DATA: Begin

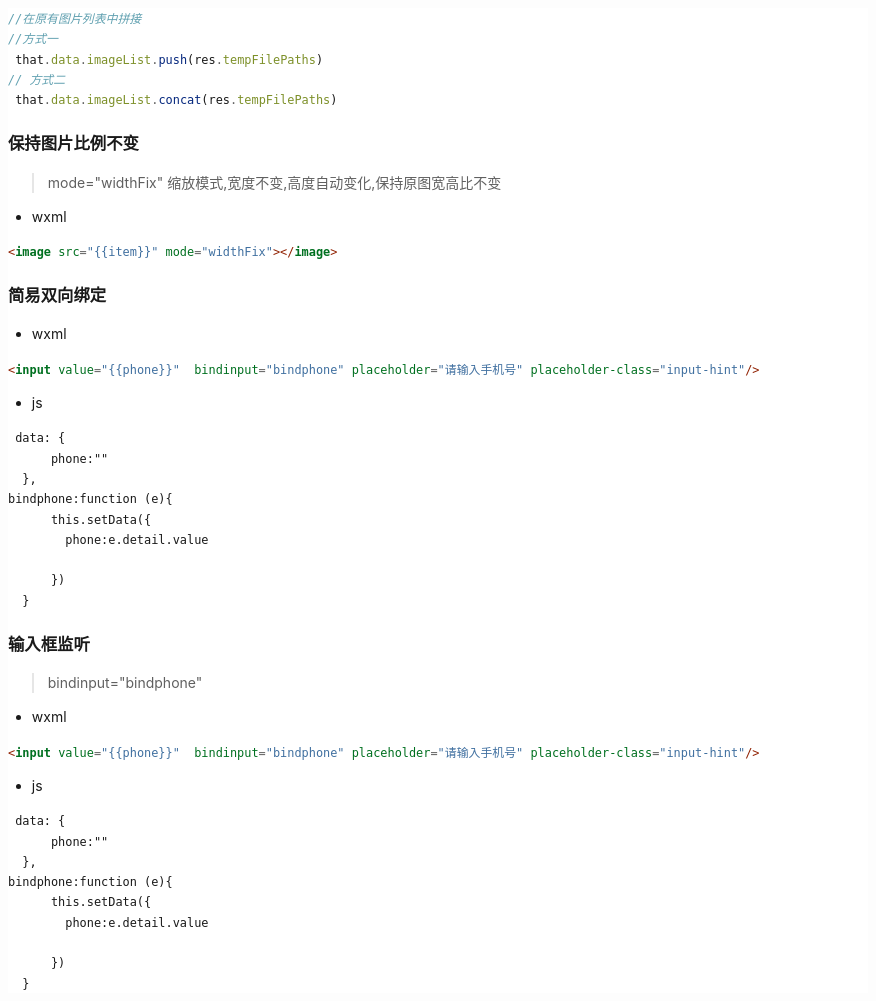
 ```js
//在原有图片列表中拼接  
//方式一
 that.data.imageList.push(res.tempFilePaths)
// 方式二
 that.data.imageList.concat(res.tempFilePaths)
```

### 保持图片比例不变

> mode="widthFix"  缩放模式,宽度不变,高度自动变化,保持原图宽高比不变

- wxml

```html
<image src="{{item}}" mode="widthFix"></image>
```





### 简易双向绑定

- wxml

```html
<input value="{{phone}}"  bindinput="bindphone" placeholder="请输入手机号" placeholder-class="input-hint"/>
```

- js

```
 data: {
      phone:""
  },
bindphone:function (e){
      this.setData({
        phone:e.detail.value
       
      }) 
  }
```

### 输入框监听

> bindinput="bindphone"

- wxml

```html
<input value="{{phone}}"  bindinput="bindphone" placeholder="请输入手机号" placeholder-class="input-hint"/>
```

- js

```
 data: {
      phone:""
  },
bindphone:function (e){
      this.setData({
        phone:e.detail.value
       
      }) 
  }
```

DATA: End

# [WORK TASK]
Your answer should be the lines from the one containing "### 保持图片比例不变" through the end of the records, both included, output exactly and with nothing added.

# [SOLUTION FOR THIS TASK]
### 保持图片比例不变

> mode="widthFix"  缩放模式,宽度不变,高度自动变化,保持原图宽高比不变

- wxml

```html
<image src="{{item}}" mode="widthFix"></image>
```





### 简易双向绑定

- wxml

```html
<input value="{{phone}}"  bindinput="bindphone" placeholder="请输入手机号" placeholder-class="input-hint"/>
```

- js

```
 data: {
      phone:""
  },
bindphone:function (e){
      this.setData({
        phone:e.detail.value
       
      }) 
  }
```

### 输入框监听

> bindinput="bindphone"

- wxml

```html
<input value="{{phone}}"  bindinput="bindphone" placeholder="请输入手机号" placeholder-class="input-hint"/>
```

- js

```
 data: {
      phone:""
  },
bindphone:function (e){
      this.setData({
        phone:e.detail.value
       
      }) 
  }
```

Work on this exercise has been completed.